C’est dans cet esprit que le Congrès a élaboré et adopté, en mai 2008, la Charte urbaine européenne II : Manifeste pour une nouvelle urbanité. La dimension interculturelle et la capacité créative figurent parmi des aspects clés de cette Charte, qui offre la vision d’un nouveau modèle de gouvernance et de vie urbaines modernes, la vision d’une ville citoyenne, une ville durable, une ville solidaire et une ville qui catalyse les savoirs et la créativité, une ville des connaissances et des cultures. Nous invitons les pouvoirs locaux et les gouvernements nationaux à s’engager d’une manière active pour la mise en œuvre de ce modèle, ce qui, nous en sommes sûrs, profitera à l’ensemble de nos citoyens.  

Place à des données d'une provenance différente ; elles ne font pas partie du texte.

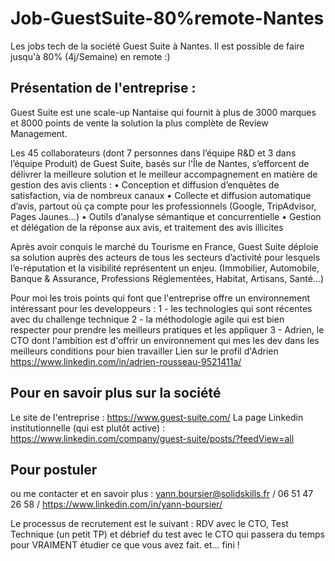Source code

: # Job-GuestSuite-80%remote-Nantes
Les jobs tech de la société Guest Suite à Nantes. Il est possible de faire jusqu'à 80% (4j/Semaine) en remote :)


## Présentation de l'entreprise :

Guest Suite est une scale-up Nantaise qui fournit à plus de 3000 marques et 8000 points de vente la solution la plus complète de Review Management.

Les 45 collaborateurs (dont 7 personnes dans l’équipe R&D et 3 dans l’équipe Produit) de Guest Suite, basés sur l'Île de Nantes, s’efforcent de délivrer la meilleure solution et le meilleur accompagnement en matière de gestion des avis clients :
•	Conception et diffusion d’enquêtes de satisfaction, via de nombreux canaux
•	Collecte et diffusion automatique d’avis, partout où ça compte pour les professionnels (Google, TripAdvisor, Pages Jaunes…)
•	Outils d’analyse sémantique et concurrentielle
•	Gestion et délégation de la réponse aux avis, et traitement des avis illicites

Après avoir conquis le marché du Tourisme en France, Guest Suite déploie sa solution auprès des acteurs de tous les secteurs d’activité pour lesquels l’e-réputation et la visibilité représentent un enjeu. (Immobilier, Automobile, Banque & Assurance, Professions Réglementées, Habitat, Artisans, Santé…)

Pour moi les trois points qui font que l'entreprise offre un environnement intéressant pour les developpeurs :
1 - les technologies qui sont récentes avec du challenge technique
2 - la méthodologie agile qui est bien respecter pour prendre les meilleurs pratiques et les appliquer
3 - Adrien, le CTO dont l'ambition est d'offrir un environnement qui mes les dev dans les meilleurs conditions pour bien travailler
Lien sur le profil d'Adrien https://www.linkedin.com/in/adrien-rousseau-9521411a/


## Pour en savoir plus sur la société 
Le site de l'entreprise : https://www.guest-suite.com/
La page Linkedin institutionnelle  (qui est plutôt active) : https://www.linkedin.com/company/guest-suite/posts/?feedView=all


## Pour postuler
ou me contacter et en savoir plus : yann.boursier@solidskills.fr / 06 51 47 26 58 / https://www.linkedin.com/in/yann-boursier/


Le processus de recrutement est le suivant : RDV avec le CTO, Test Technique (un petit TP) et débrief du test avec le CTO qui passera du temps pour VRAIMENT étudier ce que vous avez fait. et... fini !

Je me permets d’ajouter quelques mots sur la campagne contre la discrimination, lancée par le Conseil de l’Europe. En fait, l’action du Congrès à l’encontre des attitudes et des pratiques discriminatoires aux niveaux local et régional sert de base à nos efforts pour une meilleure cohésion sociale de nos collectivités, pour un accès équitable aux droits sociaux et pour l’égalité des chances. Je peux mentionner comme un exemple concret le Prix Dosta!-Congrès  pour les municipalités, attribué depuis 2007 à des villes qui se sont distinguées par la mise en œuvre d’initiatives créatives et innovantes dans la lutte contre les préjugés à l’égard des Roms et en faveur de leur inclusion dans la vie politique et sociale.

A ce jour, ce Prix a été remis deux fois ; tous les lauréats sont des municipalités de l’Europe du Sud-Est, qui ont d’ailleurs souvent mis en oeuvre leurs initiatives dans un climat où l’opinion publique était majoritairement anti-Rom. C’est d’autant plus important qu’à travers ces efforts nécessaires et tellement difficiles, ces villes ont montré une qualité de leader et non pas de quelqu’un qui suit les autres – ce qui est, enfin, une qualité de démocratie locale saine, d’une véritable démocratie centrée sur le citoyen et orientée vers ses besoins. Je sais que l’inclusion et l’intégration des Roms est un thème particulièrement sensible ici en Italie, et j’espère voir des villes italiennes parmi les lauréats de prochaines éditions de ce Prix.

Afin de laisser le temps pour vos questions, je souhaite conclure sur cette note, et je vous remercie pour votre attention.